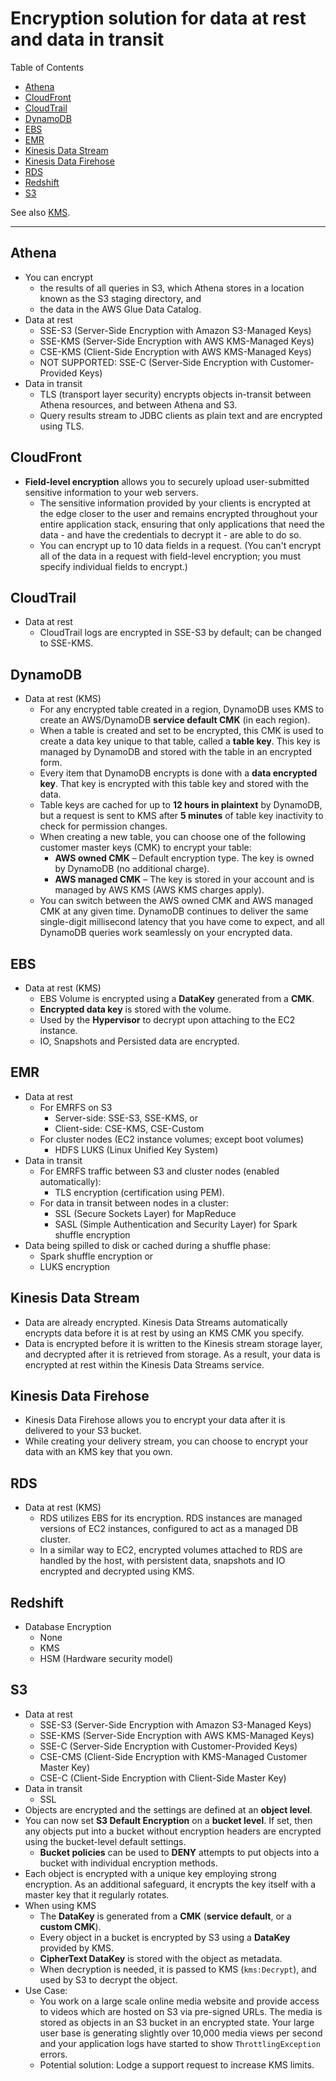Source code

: # Encryption solution for data at rest and data in transit

Table of Contents
- [Athena](#athena)
- [CloudFront](#cloudfront)
- [CloudTrail](#cloudtrail)
- [DynamoDB](#dynamodb)
- [EBS](#ebs)
- [EMR](#emr)
- [Kinesis Data Stream](#kinesis-data-stream)
- [Kinesis Data Firehose](#kinesis-data-firehose)
- [RDS](#rds)
- [Redshift](#redshift)
- [S3](#s3)

See also [KMS](KMS.md).

---

## Athena
- You can encrypt
  - the results of all queries in S3, which Athena stores in a location known as the S3 staging directory, and
  - the data in the AWS Glue Data Catalog. 
- Data at rest
  - SSE-S3   (Server-Side Encryption with Amazon S3-Managed Keys)
  - SSE-KMS  (Server-Side Encryption with AWS KMS-Managed Keys)
  - CSE-KMS  (Client-Side Encryption with AWS KMS-Managed Keys)
  - NOT SUPPORTED: SSE-C (Server-Side Encryption with Customer-Provided Keys)
- Data in transit
  - TLS (transport layer security) encrypts objects in-transit between Athena resources, and between Athena and S3. 
  - Query results stream to JDBC clients as plain text and are encrypted using TLS.

## CloudFront
- **Field-level encryption** allows you to securely upload user-submitted sensitive information to your web servers. 
  - The sensitive information provided by your clients is encrypted at the edge closer to the user and remains encrypted
    throughout your entire application stack, ensuring that only applications that need the data - and have the
    credentials to decrypt it - are able to do so. 
  - You can encrypt up to 10 data fields in a request. (You can't encrypt all of the data in a request with field-level
    encryption; you must specify individual fields to encrypt.)

## CloudTrail
- Data at rest
  - CloudTrail logs are encrypted in SSE-S3 by default; can be changed to SSE-KMS.

## DynamoDB
- Data at rest (KMS)
  - For any encrypted table created in a region, DynamoDB uses KMS to create an AWS/DynamoDB **service default CMK** (in
    each region).
  - When a table is created and set to be encrypted, this CMK is used to create a data key unique to that table, called
    a **table key**. This key is managed by DynamoDB and stored with the table in an encrypted form.
  - Every item that DynamoDB encrypts is done with a **data encrypted key**. That key is encrypted with this table key and
    stored with the data.
  - Table keys are cached for up to **12 hours in plaintext** by DynamoDB, but a request is sent to KMS after **5 minutes**
    of table key inactivity to check for permission changes.
  - When creating a new table, you can choose one of the following customer master keys (CMK) to encrypt your table:
    - **AWS owned CMK** – Default encryption type. The key is owned by DynamoDB (no additional charge).
    - **AWS managed CMK** – The key is stored in your account and is managed by AWS KMS (AWS KMS charges apply).
  - You can switch between the AWS owned CMK and AWS managed CMK at any given time. 
    DynamoDB continues to deliver the same single-digit millisecond latency that you have come to expect, and all
    DynamoDB queries work seamlessly on your encrypted data.

## EBS
- Data at rest (KMS)
  - EBS Volume is encrypted using a **DataKey** generated from a **CMK**.
  - **Encrypted data key** is stored with the volume.
  - Used by the **Hypervisor** to decrypt upon attaching to the EC2 instance.
  - IO, Snapshots and Persisted data are encrypted.

## EMR
- Data at rest
  - For EMRFS on S3
    - Server-side: SSE-S3, SSE-KMS, or
    - Client-side: CSE-KMS, CSE-Custom
  - For cluster nodes (EC2 instance volumes; except boot volumes)
    - HDFS LUKS (Linux Unified Key System)
- Data in transit
  - For EMRFS traffic between S3 and cluster nodes (enabled automatically):
    - TLS encryption (certification using PEM).
  - For data in transit between nodes in a cluster: 
    - SSL (Secure Sockets Layer) for MapReduce
    - SASL (Simple Authentication and Security Layer) for Spark shuffle encryption
- Data being spilled to disk or cached during a shuffle phase:
  - Spark shuffle encryption or
  - LUKS encryption

## Kinesis Data Stream
- Data are already encrypted.  Kinesis Data Streams automatically encrypts data before it is at rest by using an KMS
  CMK you specify. 
- Data is encrypted before it is written to the Kinesis stream storage layer, and decrypted after it is retrieved from
  storage. As a result, your data is encrypted at rest within the Kinesis Data Streams service.

## Kinesis Data Firehose
- Kinesis Data Firehose allows you to encrypt your data after it is delivered to your S3 bucket. 
- While creating your delivery stream, you can choose to encrypt your data with an KMS key that you own.

## RDS
- Data at rest (KMS)
  - RDS utilizes EBS for its encryption. RDS instances are managed versions of EC2 instances, configured to act as a
    managed DB cluster. 
  - In a similar way to EC2, encrypted volumes attached to RDS are handled by the host, with persistent data, snapshots
    and IO encrypted and decrypted using KMS.

## Redshift
- Database Encryption
  - None
  - KMS
  - HSM (Hardware security model)

## S3
- Data at rest
  - SSE-S3  (Server-Side Encryption with Amazon S3-Managed Keys)
  - SSE-KMS (Server-Side Encryption with AWS KMS-Managed Keys)
  - SSE-C   (Server-Side Encryption with Customer-Provided Keys)
  - CSE-CMS (Client-Side Encryption with KMS-Managed Customer Master Key)
  - CSE-C   (Client-Side Encryption with Client-Side Master Key)
- Data in transit
  - SSL
- Objects are encrypted and the settings are defined at an **object level**.
- You can now set **S3 Default Encryption** on a **bucket level**. If set, then any objects put into a bucket without
  encryption headers are encrypted using the bucket-level default settings.
  - **Bucket policies** can be used to **DENY** attempts to put objects into a bucket with individual encryption methods.
- Each object is encrypted with a unique key employing strong encryption. As an additional safeguard, it encrypts the
  key itself with a master key that it regularly rotates.
- When using KMS
  - The **DataKey** is generated from a **CMK** (**service default**, or a **custom CMK**).
  - Every object in a bucket is encrypted by S3 using a **DataKey** provided by KMS.
  - **CipherText DataKey** is stored with the object as metadata.
  - When decryption is needed, it is passed to KMS (`kms:Decrypt`), and used by S3 to decrypt the object.
- Use Case:
  - You work on a large scale online media website and provide access to videos which are hosted on S3 via pre-signed
    URLs. The media is stored as objects in an S3 bucket in an encrypted state. Your large user base is generating
    slightly over 10,000 media views per second and your application logs have started to show `ThrottlingException`
    errors. 
  - Potential solution: Lodge a support request to increase KMS limits.
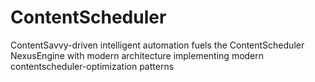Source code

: # ContentScheduler
ContentSavvy-driven intelligent automation fuels the ContentScheduler NexusEngine with modern architecture implementing modern contentscheduler-optimization patterns
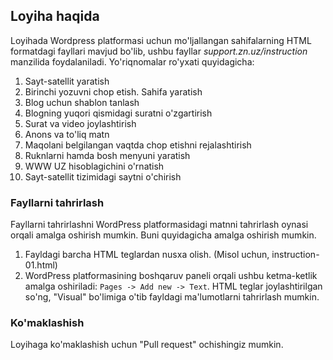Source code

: ## Loyiha haqida
Loyihada Wordpress platformasi uchun mo'ljallangan sahifalarning HTML formatdagi fayllari mavjud bo'lib, ushbu fayllar _support.zn.uz/instruction_ manzilida foydalaniladi. Yo'riqnomalar ro'yxati quyidagicha:
1. Sayt-satellit yaratish
2. Birinchi yozuvni chop etish. Sahifa yaratish
3. Blog uchun shablon tanlash
4. Blogning yuqori qismidagi suratni o'zgartirish
5. Surat va video joylashtirish
6. Anons va to'liq matn
7. Maqolani belgilangan vaqtda chop etishni rejalashtirish
8. Ruknlarni hamda bosh menyuni yaratish
9. WWW UZ hisoblagichini o'rnatish
10. Sayt-satellit tizimidagi saytni o'chirish


### Fayllarni tahrirlash
Fayllarni tahrirlashni WordPress platformasidagi matnni tahrirlash oynasi orqali amalga oshirish mumkin. Buni quyidagicha amalga oshirish mumkin.
1. Fayldagi barcha HTML teglardan nusxa olish. (Misol uchun, instruction-01.html)
2. WordPress platformasining boshqaruv paneli orqali ushbu ketma-ketlik amalga oshiriladi: `Pages -> Add new -> Text`. HTML teglar joylashtirilgan so'ng, "Visual" bo'limiga o'tib fayldagi ma'lumotlarni tahrirlash mumkin.
### Ko'maklashish
Loyihaga ko'maklashish uchun "Pull request" ochishingiz mumkin.
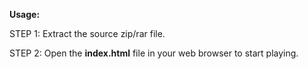 **Usage:**

STEP 1: Extract the source zip/rar file.

STEP 2: Open the **index.html** file in your web browser to start playing.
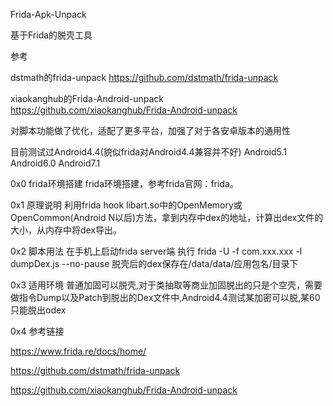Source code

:Frida-Apk-Unpack

基于Frida的脱壳工具

参考

dstmath的frida-unpack https://github.com/dstmath/frida-unpack

xiaokanghub的Frida-Android-unpack https://github.com/xiaokanghub/Frida-Android-unpack

对脚本功能做了优化，适配了更多平台，加强了对于各安卓版本的通用性

目前测试过Android4.4(貌似frida对Android4.4兼容并不好) Android5.1 Android6.0 Android7.1

0x0 frida环境搭建 frida环境搭建，参考frida官网：frida。

0x1 原理说明 利用frida hook libart.so中的OpenMemory或OpenCommon(Android N以后)方法，拿到内存中dex的地址，计算出dex文件的大小，从内存中将dex导出。

0x2 脚本用法 在手机上启动frida server端 执行 frida -U -f com.xxx.xxx -l dumpDex.js --no-pause 脱壳后的dex保存在/data/data/应用包名/目录下

0x3 适用环境 普通加固可以脱壳,对于类抽取等商业加固脱出的只是个空壳，需要做指令Dump以及Patch到脱出的Dex文件中,Android4.4测试某加密可以脱,某60只能脱出odex

0x4 参考链接

https://www.frida.re/docs/home/

https://github.com/dstmath/frida-unpack

https://github.com/xiaokanghub/Frida-Android-unpack
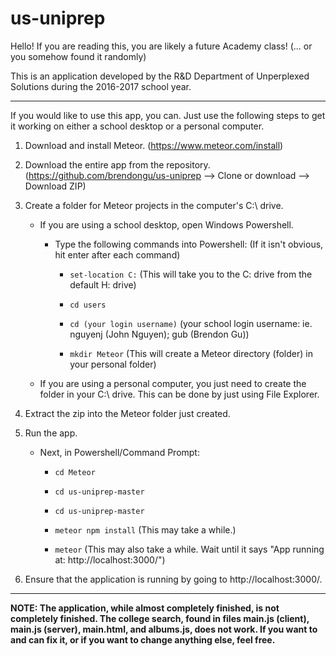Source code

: # us-uniprep

Hello! If you are reading this, you are likely a future Academy class! (... or you somehow found it randomly)

This is an application developed by the R&D Department of Unperplexed Solutions during the 2016-2017 school year.

---

If you would like to use this app, you can. Just use the following steps to get it working on either a school desktop or a personal
computer. 


1. Download and install Meteor. (https://www.meteor.com/install)
2. Download the entire app from the repository. (https://github.com/brendongu/us-uniprep --> Clone or download --> Download ZIP)
3. Create a folder for Meteor projects in the computer's C:\ drive.

    - If you are using a school desktop, open Windows Powershell.
    
        - Type the following commands into Powershell:    (If it isn't obvious, hit enter after each command)
        
            * `set-location C:`                           (This will take you to the C: drive from the default H: drive)
            
            * `cd users`
    
            * `cd (your login username)`                  (your school login username: ie. nguyenj (John Nguyen); gub (Brendon Gu))
    
            * `mkdir Meteor`                              (This will create a Meteor directory (folder) in your personal folder)
    
    - If you are using a personal computer, you just need to create the folder in your C:\ drive. This can be done by just using File Explorer.
            
4. Extract the zip into the Meteor folder just created.
5. Run the app.

    - Next, in Powershell/Command Prompt:
            
         * `cd Meteor`
            
         * `cd us-uniprep-master`
         
         * `cd us-uniprep-master`
            
         * `meteor npm install`                            (This may take a while.)
            
         * `meteor`                                        (This may also take a while. Wait until it says "App running at: http://localhost:3000/")
            
6. Ensure that the application is running by going to http://localhost:3000/.            
          
---

**NOTE: The application, while almost completely finished, is not completely finished. The college search, found in files main.js (client), main.js (server), main.html, and albums.js, does not work. If you want to and can fix it, or if you want to change anything else, feel free.**
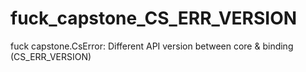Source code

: # fuck_capstone_CS_ERR_VERSION
fuck capstone.CsError: Different API version between core &amp; binding (CS_ERR_VERSION)
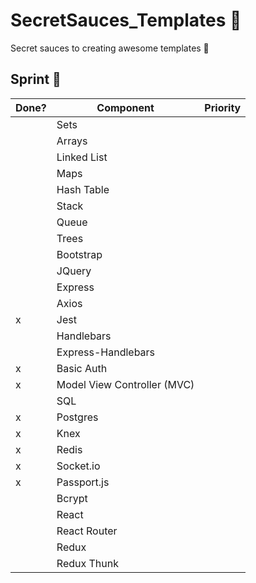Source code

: # SecretSauces_Templates 🚀

Secret sauces to creating awesome templates 🚀

## Sprint :athletic_shoe:

| Done? | Component                   | Priority |
| ----- | --------------------------- | :------: |
|       | Sets                        |          |
|       | Arrays                      |          |
|       | Linked List                 |          |
|       | Maps                        |          |
|       | Hash Table                  |          |
|       | Stack                       |          |
|       | Queue                       |          |
|       | Trees                       |          |
|       | Bootstrap                   |          |
|       | JQuery                      |          |
|       | Express                     |          |
|       | Axios                       |          |
| x     | Jest                        |          |
|       | Handlebars                  |          |
|       | Express-Handlebars          |          |
| x     | Basic Auth                  |          |
| x     | Model View Controller (MVC) |          |
|       | SQL                         |          |
| x     | Postgres                    |          |
| x     | Knex                        |          |
| x     | Redis                       |          |
| x     | Socket.io                   |          |
| x     | Passport.js                 |          |
|       | Bcrypt                      |          |
|       | React                       |          |
|       | React Router                |          |
|       | Redux                       |          |
|       | Redux Thunk                 |          |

◇ ◇ ◇ ◇

* **DESCRIPTION OF THE TASK**: Please make an exact copy of the lines above from the line with "- EBS Volume" through the line with "- Server-side: SSE-S3, SSE-KMS, or", both ends included.

* **REPLY TO THE EXERCISE**:
  - EBS Volume is encrypted using a **DataKey** generated from a **CMK**.
  - **Encrypted data key** is stored with the volume.
  - Used by the **Hypervisor** to decrypt upon attaching to the EC2 instance.
  - IO, Snapshots and Persisted data are encrypted.

## EMR
- Data at rest
  - For EMRFS on S3
    - Server-side: SSE-S3, SSE-KMS, or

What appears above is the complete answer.